Isteria e incapacità di risposta, sono quei caratteri distintivi che si notano a commento delle triple A, B o sottocategorie di rating. Ecco che il problema non è più il giudizio (da chiunque espresso), ma la gestione della valutazione negativa.

Ci sono soluzioni?

Oggettivamente si, ma non colgono il dato macrosociale o economico, bensì ruotano intorno all’uomo. La crisi degli stati risponde a un disagio interiore del cittadino. Serve un processo di maturazione individuale, sponsorizzato dall’organo di governo, in una formula pedagogia.

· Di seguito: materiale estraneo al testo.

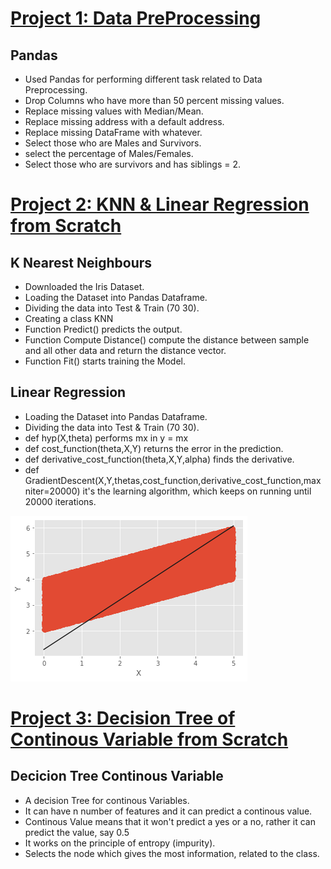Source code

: 
# [Project 1: Data PreProcessing](https://github.com/saqibijaz/Data-Preprocessing-Pandas)
## Pandas
* Used Pandas for performing different task related to Data Preprocessing.
* Drop Columns who have more than 50 percent missing values.
* Replace missing values with Median/Mean.
* Replace missing address with a default address.
* Replace missing DataFrame with whatever.
* Select those who are Males and Survivors.
* select the percentage of Males/Females.
* Select those who are survivors and has siblings = 2.

# [Project 2: KNN & Linear Regression from Scratch](https://github.com/saqibijaz/KNN-LinearRegressionFrom-Scratch)
## K Nearest Neighbours
* Downloaded the Iris Dataset.
* Loading the Dataset into Pandas Dataframe.
* Dividing the data into Test & Train (70 30).
* Creating a class KNN
* Function Predict() predicts the output.
* Function Compute Distance() compute the distance between sample and all other data and return the distance vector.
* Function Fit() starts training the Model.

## Linear Regression
* Loading the Dataset into Pandas Dataframe.
* Dividing the data into Test & Train (70 30).
* def hyp(X,theta) performs mx in y = mx
* def cost_function(theta,X,Y) returns the error in the prediction. 
* def derivative_cost_function(theta,X,Y,alpha) finds the derivative.
* def GradientDescent(X,Y,thetas,cost_function,derivative_cost_function,maxniter=20000) it's the learning algorithm, which keeps on running until 20000 iterations.
 
![](/images/LR.png)

# [Project 3: Decision Tree of Continous Variable from Scratch](https://github.com/saqibijaz/Deciscion-Tree-Continous-Variable)
## Decicion Tree Continous Variable
* A decision Tree for continous Variables.
* It can have n number of features and it can predict a continous value.
* Continous Value means that it won't predict a yes or a no, rather it can predict the value, say 0.5
* It works on the principle of entropy (impurity).
* Selects the node which gives the most information, related to the class.
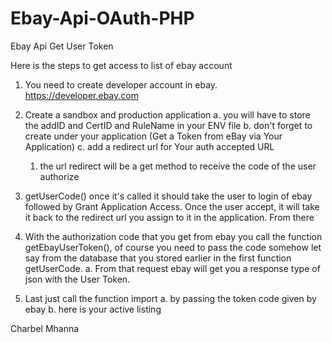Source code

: # Ebay-Api-OAuth-PHP
Ebay Api Get User Token




Here is the steps to get access to list of ebay account 



1. You need to create developer account in ebay. https://developer.ebay.com
2. Create a sandbox and production application 
  a. you will have to store the addID and CertID and RuleName in your ENV file
  b. don't forget to create under your application (Get a Token from eBay via Your Application)
  c. add a redirect url for Your auth accepted URL
    1. the url redirect will be a get method to receive the code of the user authorize
    
3. getUserCode() once it's called it should take the user to login of ebay followed by Grant Application Access. Once the user accept, it will take it back to the redirect url you assign to it in the application. From there
4. With the authorization code that you get from ebay you call the function getEbayUserToken(), of course you need to pass the code somehow let say from the database that you stored earlier in the first function getUserCode. 
  a. From that request ebay will get you a response type of json with the User Token. 
  
5. Last just call the function import 
  a. by passing the token code given by ebay 
  b. here is your active listing 
  
  
  
Charbel Mhanna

Come una società internamente differenziata, caratterizzata da un “politeismo dei valori”, (Max Weber-1920) può mantenersi socialmente coesa? Il dibattito è aperto. La Cina ha risposto applicando un mix differenziato tra economia (capitalistica) e società (sotto dittatura). L’America sostiene la democrazia, ma è coperta di debiti. L’Europa resta vittima di un eccesso di democrazia, attraverso la quale non ci si capisce più nulla, ponendo a rischio la stessa formula democratica (vedi la Grecia oggi e la Spagna prossimamente). L’Islam non conosce la democrazia e resta tagliato fuori.

L’Africa non ha ancora una voce, l’America Latina è confusa e l’Asia privilegia le dittature soft (India) fino all’estremo opposto nel Giappone.

Questi sono i veri problemi, non il giudizio che ogni tanto viene lanciato da qualcuno che oggettivamente ha svolto un ragionamento.

Pur rischiando d’essere andato fuori tema, il messaggio è semplice: serve un ritorno ai fondamentali nell’economia come nella vita, che può essere incarnato solo in una virtù privata, sponsorizzata dalle istituzioni (quello che non stanno facendo).